#### Your instructions
Give the number of lines in the data below that contain "docs", and only that number.

#### Source texts of formatted documents
------------------------------------------------
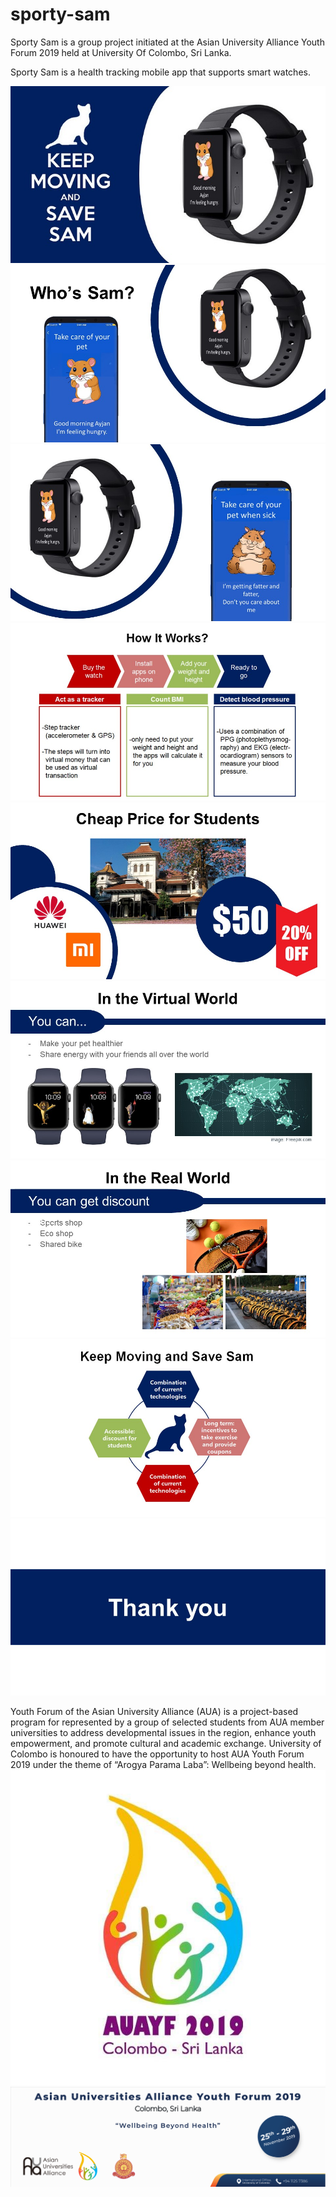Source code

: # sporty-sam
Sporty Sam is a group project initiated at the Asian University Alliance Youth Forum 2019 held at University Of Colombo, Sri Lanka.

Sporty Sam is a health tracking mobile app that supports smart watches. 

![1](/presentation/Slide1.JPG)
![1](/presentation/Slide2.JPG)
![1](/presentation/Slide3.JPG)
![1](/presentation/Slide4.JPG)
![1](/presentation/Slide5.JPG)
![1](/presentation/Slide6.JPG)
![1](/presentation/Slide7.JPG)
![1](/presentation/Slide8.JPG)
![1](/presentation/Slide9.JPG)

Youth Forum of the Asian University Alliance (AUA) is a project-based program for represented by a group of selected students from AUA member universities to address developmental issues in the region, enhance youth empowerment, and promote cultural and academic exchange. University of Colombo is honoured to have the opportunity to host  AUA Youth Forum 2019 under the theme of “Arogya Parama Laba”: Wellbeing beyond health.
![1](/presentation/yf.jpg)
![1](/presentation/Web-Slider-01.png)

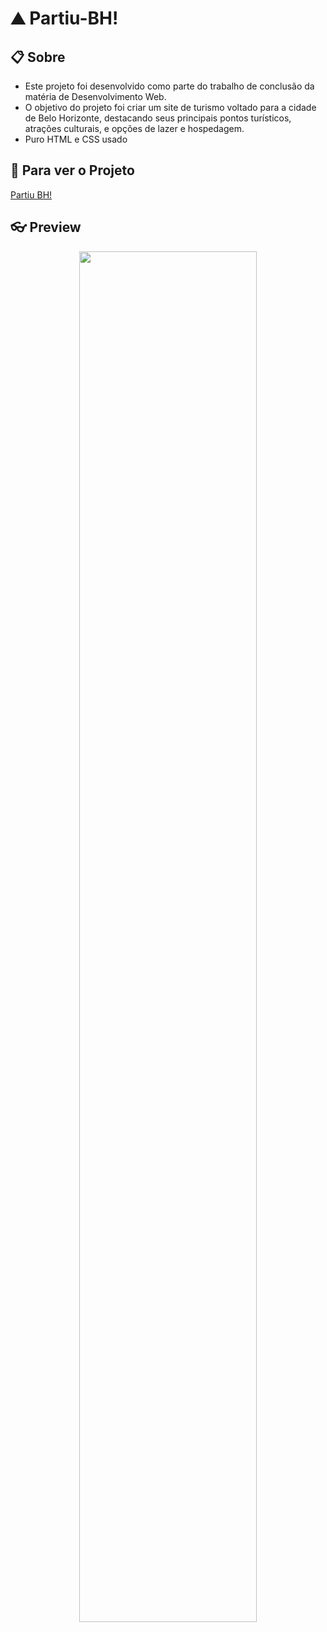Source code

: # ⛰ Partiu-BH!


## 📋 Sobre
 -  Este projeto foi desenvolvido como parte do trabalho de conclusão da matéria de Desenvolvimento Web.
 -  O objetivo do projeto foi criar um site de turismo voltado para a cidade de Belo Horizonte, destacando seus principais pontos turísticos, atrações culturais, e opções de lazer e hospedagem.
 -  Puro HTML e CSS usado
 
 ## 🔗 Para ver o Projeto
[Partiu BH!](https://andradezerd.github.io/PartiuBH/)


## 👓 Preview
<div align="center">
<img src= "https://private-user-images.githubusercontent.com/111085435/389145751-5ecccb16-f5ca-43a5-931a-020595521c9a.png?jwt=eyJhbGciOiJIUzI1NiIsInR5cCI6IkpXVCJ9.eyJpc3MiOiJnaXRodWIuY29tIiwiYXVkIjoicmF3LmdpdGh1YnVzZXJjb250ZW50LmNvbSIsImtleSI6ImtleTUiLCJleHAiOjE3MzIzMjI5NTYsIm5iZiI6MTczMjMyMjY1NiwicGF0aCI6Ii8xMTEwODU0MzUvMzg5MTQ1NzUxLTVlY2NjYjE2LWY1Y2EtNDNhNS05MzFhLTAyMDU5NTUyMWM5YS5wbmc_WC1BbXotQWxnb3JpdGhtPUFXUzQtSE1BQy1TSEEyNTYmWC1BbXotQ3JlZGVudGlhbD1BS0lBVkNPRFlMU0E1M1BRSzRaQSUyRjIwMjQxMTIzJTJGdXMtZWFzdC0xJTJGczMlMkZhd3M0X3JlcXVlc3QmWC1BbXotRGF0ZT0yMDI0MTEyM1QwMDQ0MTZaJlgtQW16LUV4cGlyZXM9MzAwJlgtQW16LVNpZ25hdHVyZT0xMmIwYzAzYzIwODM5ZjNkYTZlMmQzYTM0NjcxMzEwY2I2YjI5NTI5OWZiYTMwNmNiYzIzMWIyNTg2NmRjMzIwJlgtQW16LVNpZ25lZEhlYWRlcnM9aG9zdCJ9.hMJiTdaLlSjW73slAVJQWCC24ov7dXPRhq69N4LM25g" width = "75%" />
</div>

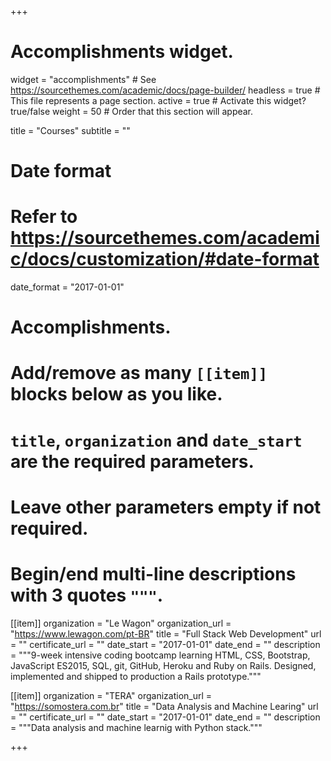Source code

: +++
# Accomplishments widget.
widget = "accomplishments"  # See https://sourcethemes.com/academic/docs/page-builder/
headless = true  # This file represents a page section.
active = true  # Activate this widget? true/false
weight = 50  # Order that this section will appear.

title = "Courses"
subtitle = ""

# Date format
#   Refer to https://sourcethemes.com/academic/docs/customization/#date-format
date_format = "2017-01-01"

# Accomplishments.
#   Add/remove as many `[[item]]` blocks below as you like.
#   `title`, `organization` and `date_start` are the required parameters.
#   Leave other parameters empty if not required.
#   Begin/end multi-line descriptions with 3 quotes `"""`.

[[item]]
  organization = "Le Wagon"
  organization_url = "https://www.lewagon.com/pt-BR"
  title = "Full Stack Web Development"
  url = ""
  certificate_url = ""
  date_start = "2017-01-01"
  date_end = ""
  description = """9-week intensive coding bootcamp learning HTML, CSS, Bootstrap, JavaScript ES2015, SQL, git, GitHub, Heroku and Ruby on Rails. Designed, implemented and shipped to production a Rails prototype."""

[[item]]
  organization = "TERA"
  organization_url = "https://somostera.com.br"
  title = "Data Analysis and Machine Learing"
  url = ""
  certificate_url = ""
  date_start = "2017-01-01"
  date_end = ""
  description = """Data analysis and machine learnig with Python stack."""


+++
------------------------------------------------
#### Output below
2